Task goal ->
Every line in the entries that holds "전문가는" should be identified and copied.

Records supplied ->
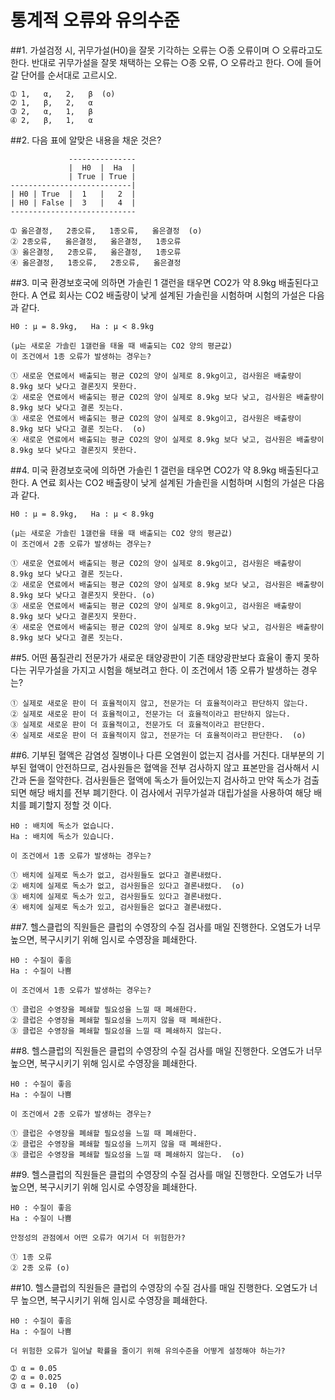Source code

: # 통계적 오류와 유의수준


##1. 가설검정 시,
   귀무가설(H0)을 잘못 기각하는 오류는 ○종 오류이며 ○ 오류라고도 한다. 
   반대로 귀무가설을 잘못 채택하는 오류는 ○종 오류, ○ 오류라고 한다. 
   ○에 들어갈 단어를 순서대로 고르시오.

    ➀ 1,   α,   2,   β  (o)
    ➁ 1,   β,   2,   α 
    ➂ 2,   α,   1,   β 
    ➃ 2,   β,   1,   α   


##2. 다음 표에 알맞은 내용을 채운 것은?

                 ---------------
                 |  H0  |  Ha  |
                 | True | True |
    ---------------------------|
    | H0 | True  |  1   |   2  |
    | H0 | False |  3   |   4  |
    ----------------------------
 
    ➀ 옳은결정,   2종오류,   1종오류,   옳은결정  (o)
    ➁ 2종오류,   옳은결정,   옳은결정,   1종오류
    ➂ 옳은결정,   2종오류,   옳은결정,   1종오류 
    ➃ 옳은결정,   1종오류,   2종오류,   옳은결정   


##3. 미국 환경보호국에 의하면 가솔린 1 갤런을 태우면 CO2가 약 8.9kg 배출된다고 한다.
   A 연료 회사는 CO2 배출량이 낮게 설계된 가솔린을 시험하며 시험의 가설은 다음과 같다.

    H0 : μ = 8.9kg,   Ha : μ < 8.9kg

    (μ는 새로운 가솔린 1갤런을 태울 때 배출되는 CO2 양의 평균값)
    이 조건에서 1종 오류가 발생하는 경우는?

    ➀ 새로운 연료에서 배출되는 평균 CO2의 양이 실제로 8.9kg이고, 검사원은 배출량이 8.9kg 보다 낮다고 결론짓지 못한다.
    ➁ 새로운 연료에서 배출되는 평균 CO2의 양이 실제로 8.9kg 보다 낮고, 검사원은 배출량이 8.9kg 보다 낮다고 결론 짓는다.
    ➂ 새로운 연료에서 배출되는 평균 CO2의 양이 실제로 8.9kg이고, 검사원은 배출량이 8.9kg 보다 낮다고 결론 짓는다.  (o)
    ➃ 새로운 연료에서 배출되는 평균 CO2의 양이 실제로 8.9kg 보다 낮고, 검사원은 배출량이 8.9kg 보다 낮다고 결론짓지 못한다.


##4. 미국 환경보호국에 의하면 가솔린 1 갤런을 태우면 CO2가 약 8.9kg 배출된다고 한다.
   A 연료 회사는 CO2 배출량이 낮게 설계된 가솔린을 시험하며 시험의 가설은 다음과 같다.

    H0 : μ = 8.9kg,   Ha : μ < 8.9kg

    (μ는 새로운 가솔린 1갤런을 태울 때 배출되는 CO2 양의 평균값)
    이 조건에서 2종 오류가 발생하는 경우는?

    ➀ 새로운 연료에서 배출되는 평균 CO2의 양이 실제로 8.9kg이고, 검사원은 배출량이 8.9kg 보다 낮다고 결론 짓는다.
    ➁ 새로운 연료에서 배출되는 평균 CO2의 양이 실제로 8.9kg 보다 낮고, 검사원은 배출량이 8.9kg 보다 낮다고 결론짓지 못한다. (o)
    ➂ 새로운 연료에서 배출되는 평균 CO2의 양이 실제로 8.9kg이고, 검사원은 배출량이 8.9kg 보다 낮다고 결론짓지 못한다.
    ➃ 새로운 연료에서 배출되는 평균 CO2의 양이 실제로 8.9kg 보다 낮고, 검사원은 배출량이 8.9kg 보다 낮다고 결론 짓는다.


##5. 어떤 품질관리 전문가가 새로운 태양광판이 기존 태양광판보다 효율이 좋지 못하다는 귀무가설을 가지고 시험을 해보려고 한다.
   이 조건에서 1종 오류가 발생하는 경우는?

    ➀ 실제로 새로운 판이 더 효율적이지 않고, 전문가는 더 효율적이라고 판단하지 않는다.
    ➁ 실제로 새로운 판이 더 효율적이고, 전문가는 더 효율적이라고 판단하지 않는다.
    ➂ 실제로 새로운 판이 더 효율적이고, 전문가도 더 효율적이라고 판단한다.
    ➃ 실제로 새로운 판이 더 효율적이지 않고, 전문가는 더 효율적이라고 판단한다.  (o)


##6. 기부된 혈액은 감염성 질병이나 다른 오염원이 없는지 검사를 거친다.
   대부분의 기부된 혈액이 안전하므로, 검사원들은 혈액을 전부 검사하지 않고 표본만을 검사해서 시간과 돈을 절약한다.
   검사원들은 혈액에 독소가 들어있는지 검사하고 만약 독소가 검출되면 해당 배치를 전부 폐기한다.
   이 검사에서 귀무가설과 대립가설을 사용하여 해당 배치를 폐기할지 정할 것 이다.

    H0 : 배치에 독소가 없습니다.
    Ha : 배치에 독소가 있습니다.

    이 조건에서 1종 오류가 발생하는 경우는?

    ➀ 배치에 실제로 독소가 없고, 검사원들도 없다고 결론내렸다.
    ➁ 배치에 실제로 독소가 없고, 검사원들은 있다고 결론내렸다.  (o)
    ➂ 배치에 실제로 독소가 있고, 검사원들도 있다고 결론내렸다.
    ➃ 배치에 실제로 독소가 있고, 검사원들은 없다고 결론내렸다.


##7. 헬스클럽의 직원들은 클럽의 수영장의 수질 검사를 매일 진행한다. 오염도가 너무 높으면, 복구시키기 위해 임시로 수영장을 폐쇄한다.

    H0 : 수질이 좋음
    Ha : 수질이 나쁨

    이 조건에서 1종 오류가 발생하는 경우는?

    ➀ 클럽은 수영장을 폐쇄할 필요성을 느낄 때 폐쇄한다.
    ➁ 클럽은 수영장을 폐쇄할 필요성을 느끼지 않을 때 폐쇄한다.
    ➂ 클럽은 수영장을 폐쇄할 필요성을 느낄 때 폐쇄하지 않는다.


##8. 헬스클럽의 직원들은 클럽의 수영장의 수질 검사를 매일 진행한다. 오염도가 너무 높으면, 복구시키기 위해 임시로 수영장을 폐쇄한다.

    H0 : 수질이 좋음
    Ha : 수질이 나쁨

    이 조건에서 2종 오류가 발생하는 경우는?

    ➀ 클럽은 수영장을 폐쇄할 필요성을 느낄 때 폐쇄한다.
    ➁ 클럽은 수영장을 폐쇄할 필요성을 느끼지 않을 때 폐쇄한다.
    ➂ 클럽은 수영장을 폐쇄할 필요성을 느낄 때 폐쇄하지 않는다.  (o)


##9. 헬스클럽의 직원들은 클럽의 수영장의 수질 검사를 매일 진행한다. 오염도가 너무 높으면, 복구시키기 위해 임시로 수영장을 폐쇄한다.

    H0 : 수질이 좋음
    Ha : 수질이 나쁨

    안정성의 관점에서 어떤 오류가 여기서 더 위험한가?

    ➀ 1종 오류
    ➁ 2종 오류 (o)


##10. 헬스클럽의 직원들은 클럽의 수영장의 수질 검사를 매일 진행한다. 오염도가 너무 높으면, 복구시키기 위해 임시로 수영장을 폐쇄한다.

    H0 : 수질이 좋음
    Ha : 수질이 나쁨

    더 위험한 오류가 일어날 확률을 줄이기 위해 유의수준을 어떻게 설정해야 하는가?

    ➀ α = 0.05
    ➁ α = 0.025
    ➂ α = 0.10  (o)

Result ->
    ➀ 실제로 새로운 판이 더 효율적이지 않고, 전문가는 더 효율적이라고 판단하지 않는다.
    ➁ 실제로 새로운 판이 더 효율적이고, 전문가는 더 효율적이라고 판단하지 않는다.
    ➃ 실제로 새로운 판이 더 효율적이지 않고, 전문가는 더 효율적이라고 판단한다.  (o)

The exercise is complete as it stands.